5. Includes 5,534 unvested RSUs acquired pursuant to an original grant of 10,606 RSUs and shares acquired through automatic dividend reinvestment, vesting in four equal annual increments commencing 3/31/12, the first anniversary of the grant.
6. Includes 16,460 unvested RSUs acquired pursuant to an original grant of 21,458 RSUs and shares acquired through automatic dividend reinvestment, vesting in four equal annual increments commencing 3/1/13, the first anniversary of the grant made on 2/29/12.
7. Includes 18,037 unvested RSUs, acquired pursuant to an original grant of 17,952 RSUs and shares acquired through automatic dividend reinvestment, vesting in four equal annual increments commencing 3/4/14, the first anniversary of the grant.
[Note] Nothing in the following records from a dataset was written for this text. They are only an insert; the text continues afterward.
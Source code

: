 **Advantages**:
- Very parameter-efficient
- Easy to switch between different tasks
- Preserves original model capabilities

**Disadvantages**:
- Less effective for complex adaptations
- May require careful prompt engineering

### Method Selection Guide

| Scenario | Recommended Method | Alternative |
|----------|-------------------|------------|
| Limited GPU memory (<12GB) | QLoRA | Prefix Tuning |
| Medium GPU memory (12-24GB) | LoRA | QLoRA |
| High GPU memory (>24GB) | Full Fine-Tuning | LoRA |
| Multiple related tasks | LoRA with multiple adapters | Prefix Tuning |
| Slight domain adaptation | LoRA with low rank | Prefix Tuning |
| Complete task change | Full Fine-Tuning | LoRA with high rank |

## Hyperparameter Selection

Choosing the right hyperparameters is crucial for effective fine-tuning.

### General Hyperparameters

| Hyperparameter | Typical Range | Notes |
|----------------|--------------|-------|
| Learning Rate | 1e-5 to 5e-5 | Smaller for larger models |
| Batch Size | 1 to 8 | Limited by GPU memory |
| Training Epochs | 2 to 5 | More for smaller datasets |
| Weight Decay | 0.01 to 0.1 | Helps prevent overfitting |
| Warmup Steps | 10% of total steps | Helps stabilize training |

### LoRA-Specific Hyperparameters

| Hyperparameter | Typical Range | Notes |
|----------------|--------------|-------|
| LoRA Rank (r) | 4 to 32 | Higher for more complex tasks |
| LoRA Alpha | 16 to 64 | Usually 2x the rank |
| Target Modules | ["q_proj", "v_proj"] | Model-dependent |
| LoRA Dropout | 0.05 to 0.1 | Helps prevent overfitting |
8. Includes 12,368 unvested RSUs, acquired pursuant to an original grant of 12,310 RSUs and shares acquired through automatic dividend reinvestment, vesting in three equal annual increments commencing 3/4/14, the first anniversary of the grant.
/s/ Greg L. Smith, Attorney-in-Fact for Max O. Valdes 04/03/2013
** Signature of Reporting Person Date
Reminder: Report on a separate line for each class of securities beneficially owned directly or indirectly.
* If the form is filed by more than one reporting person, see Instruction 4 (b)(v).
** Intentional misstatements or omissions of facts constitute Federal Criminal Violations See 18 U.S.C. 1001 and 15 U.S.C. 78ff(a).
Note: File three copies of this Form, one of which must be manually signed. If space is insufficient, see Instruction 6 for procedure.